By this time, I was no longer certain of my sanity. A week had passed since I’d come into all that money and since I’d begun to prepare to be a fugitive. Being compelled by intuition to make such preparations didn’t mean my intuition must be reliable. Most people under a compulsion to do unusual things were in fact as screwy as a squirrel on methamphetamine. I had to wonder if my fear might be irrational and might have arisen from guilt related to selling a coin that didn’t belong to me. Having been raised by nuns, I’d had all the shall-nots drummed into me in the kindest but most insistent way for eighteen years. It was reasonable to assume a surfeit of moral suasion had sensitized me to transgression to such a degree that I would feel guilty for keeping a dime found in the street. So the threat was surely imaginary, a pinball of anxiety ricocheting around in my disordered head. Or at least that was a theory I entertained until the thugs showed up at lunch.





|?2?|

Two fry cooks who might one day be as famous as Andy Warhol saved me from a pair of well-dressed men with bad intentions.

I ate lunch five days a week at a place across the street from the magazine’s offices because I was a creature of habit, because the joint was clean and the food was good and it was cheap. The Beane family owned the operation. Hazel Beane was a fifty-year-old divorcée whose husband, an attorney, had run off with a client for whom he had won a ten-million-dollar judgment in the death of her husband, Darnell Ickens. The jury had unanimously agreed that a police officer had responded with excessive force when he shot Darnell six times after Darnell attacked him with a pneumatic nail gun and skewered him four times. Hazel would still accept a lawyer as a customer, but she would never greet one with a smile. Her children—Phil and Jill, twenty-six-year-old fraternal twins—were excellent fry cooks, working the griddle and grill with style, even though it was not their destiny. They were born to be artists. Phil dyed his spiky hair purple and shaved off his eyebrows, while Jill dyed her spiky hair green and at all times wore black pajamas with red shoes. They had not yet been able to sell a significant number of paintings because, as they explained, the art establishment valued the marketability of the artist’s image as much as or more than his or her paintings, so the big breakthrough depended on finding the right look. Lately, Phil and Jill had been giving a lot of thought to shaving their heads and having themselves dyed blue from top to bottom.

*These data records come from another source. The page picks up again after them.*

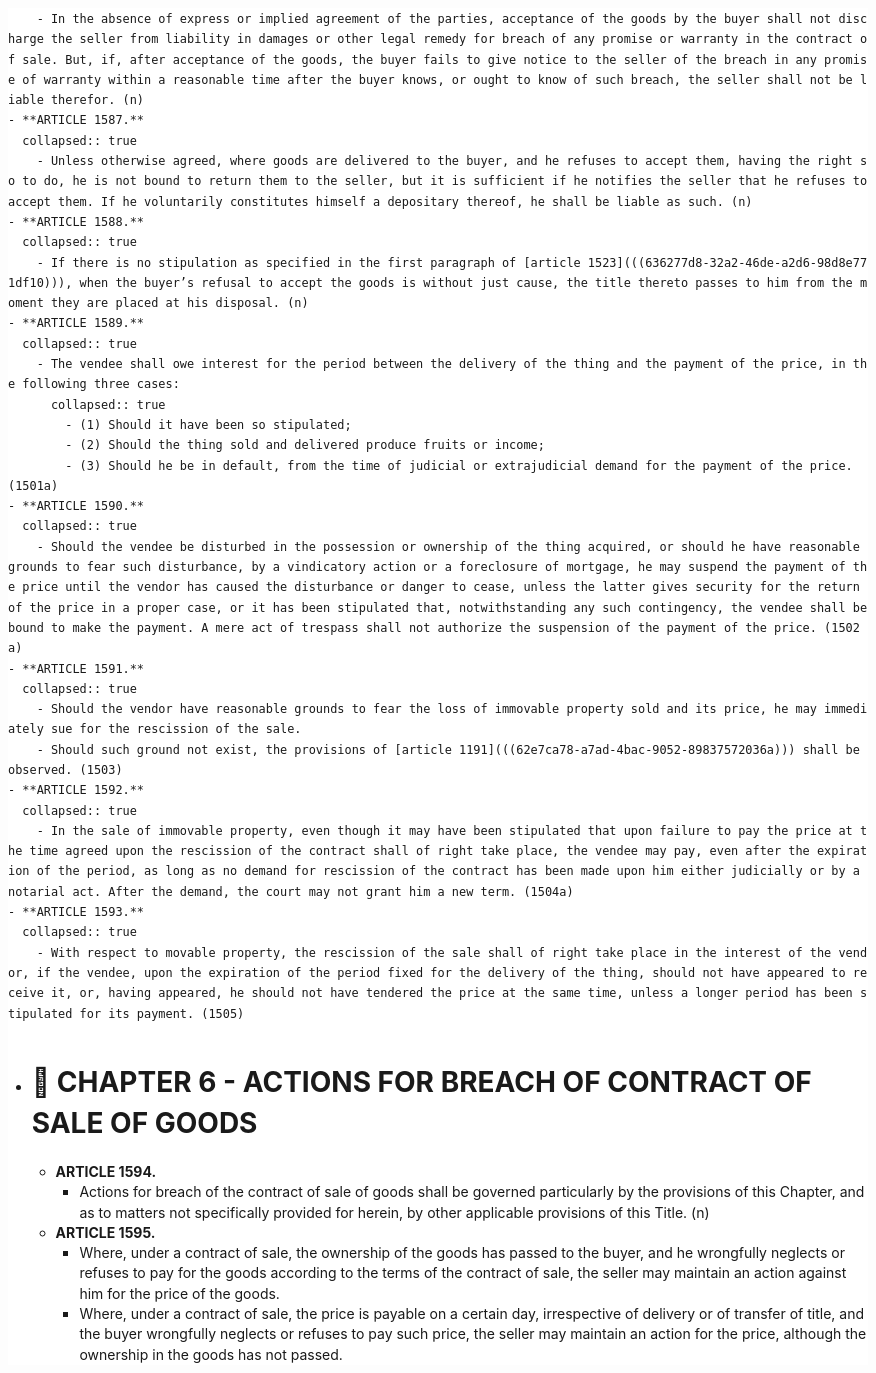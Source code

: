 		- In the absence of express or implied agreement of the parties, acceptance of the goods by the buyer shall not discharge the seller from liability in damages or other legal remedy for breach of any promise or warranty in the contract of sale. But, if, after acceptance of the goods, the buyer fails to give notice to the seller of the breach in any promise of warranty within a reasonable time after the buyer knows, or ought to know of such breach, the seller shall not be liable therefor. (n)
	- **ARTICLE 1587.**
	  collapsed:: true
		- Unless otherwise agreed, where goods are delivered to the buyer, and he refuses to accept them, having the right so to do, he is not bound to return them to the seller, but it is sufficient if he notifies the seller that he refuses to accept them. If he voluntarily constitutes himself a depositary thereof, he shall be liable as such. (n)
	- **ARTICLE 1588.**
	  collapsed:: true
		- If there is no stipulation as specified in the first paragraph of [article 1523](((636277d8-32a2-46de-a2d6-98d8e771df10))), when the buyer’s refusal to accept the goods is without just cause, the title thereto passes to him from the moment they are placed at his disposal. (n)
	- **ARTICLE 1589.**
	  collapsed:: true
		- The vendee shall owe interest for the period between the delivery of the thing and the payment of the price, in the following three cases:
		  collapsed:: true
			- (1) Should it have been so stipulated;
			- (2) Should the thing sold and delivered produce fruits or income;
			- (3) Should he be in default, from the time of judicial or extrajudicial demand for the payment of the price. (1501a)
	- **ARTICLE 1590.**
	  collapsed:: true
		- Should the vendee be disturbed in the possession or ownership of the thing acquired, or should he have reasonable grounds to fear such disturbance, by a vindicatory action or a foreclosure of mortgage, he may suspend the payment of the price until the vendor has caused the disturbance or danger to cease, unless the latter gives security for the return of the price in a proper case, or it has been stipulated that, notwithstanding any such contingency, the vendee shall be bound to make the payment. A mere act of trespass shall not authorize the suspension of the payment of the price. (1502a)
	- **ARTICLE 1591.**
	  collapsed:: true
		- Should the vendor have reasonable grounds to fear the loss of immovable property sold and its price, he may immediately sue for the rescission of the sale.
		- Should such ground not exist, the provisions of [article 1191](((62e7ca78-a7ad-4bac-9052-89837572036a))) shall be observed. (1503)
	- **ARTICLE 1592.**
	  collapsed:: true
		- In the sale of immovable property, even though it may have been stipulated that upon failure to pay the price at the time agreed upon the rescission of the contract shall of right take place, the vendee may pay, even after the expiration of the period, as long as no demand for rescission of the contract has been made upon him either judicially or by a notarial act. After the demand, the court may not grant him a new term. (1504a)
	- **ARTICLE 1593.**
	  collapsed:: true
		- With respect to movable property, the rescission of the sale shall of right take place in the interest of the vendor, if the vendee, upon the expiration of the period fixed for the delivery of the thing, should not have appeared to receive it, or, having appeared, he should not have tendered the price at the same time, unless a longer period has been stipulated for its payment. (1505)
- # 🔴 CHAPTER 6 - ACTIONS FOR BREACH OF CONTRACT OF SALE OF GOODS
	- **ARTICLE 1594.**
		- Actions for breach of the contract of sale of goods shall be governed particularly by the provisions of this Chapter, and as to matters not specifically provided for herein, by other applicable provisions of this Title. (n)
	- **ARTICLE 1595.**
		- Where, under a contract of sale, the ownership of the goods has passed to the buyer, and he wrongfully neglects or refuses to pay for the goods according to the terms of the contract of sale, the seller may maintain an action against him for the price of the goods.
		- Where, under a contract of sale, the price is payable on a certain day, irrespective of delivery or of transfer of title, and the buyer wrongfully neglects or refuses to pay such price, the seller may maintain an action for the price, although the ownership in the goods has not passed.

Anyway, I usually crossed the street to Beane’s Diner toward the end of the lunch rush, so I could sit at the counter without being crowded into a conversation with another customer who might want to talk about something as absurd as politics or something as evil as, well, politics. I was more interested in hearing about art and the art world, of which Phil and Jill had such extensive and enthralling knowledge. That Friday, the diner’s booths were still full of those upper-echelon employees who could linger at lunch without having their fingers smacked with a ruler by the boss, but most of the counter stools were unoccupied.

After Jill recounted a fascinating anecdote about the weird surreal images incorporated subliminally in the paintings of Andrew Wyeth, Phil served up a three-cheese hamburger with lettuce, tomato, and mayonnaise. The French fries were extra crispy, as I like them. I was washing down the second bite of the hamburger with a cherry Coke when two men appeared on the stools flanking mine as if they had materialized at the summons of a sorcerer. I got an immediate bad vibe from both of them, and although I took a third bite of my sandwich, I had some difficulty swallowing it.

The new arrivals were dressed in black suits and white shirts and black ties. They wore sunglasses, which they took off and folded and inserted in their shirt pockets in a most impressive display of synchronization.

I looked to my left, and the guy there smiled at me. He was as handsome as any male model, with brown eyes that were almost gold, like those of a cat. Something about his smile said it came too easy to him, that he smiled all night while sleeping, that it didn’t mean he liked you or was in a good mood or even that he knew what a smile was meant to signify.

To my right, the other guy was a hulk with a hard, flat face and looked as if he had run at top speed into a wall more than once, just for the fun of it. He smiled, too, but in his case, I could see that such an expression required concentration.

The one with golden eyes said, “Kind of hot out there today.”

I said, “Well, it’s May in Phoenix.”

“You’ve lived in Phoenix all your life, have you?”

“Mostly, yeah.”

The hard case on my right said, “You like Phoenix better than where you came from?”

“Sure, I like it pretty much. I don’t remember anything about where I came from.”

Looking past me at Leftie, Rightie said, “This young man has amnesia.”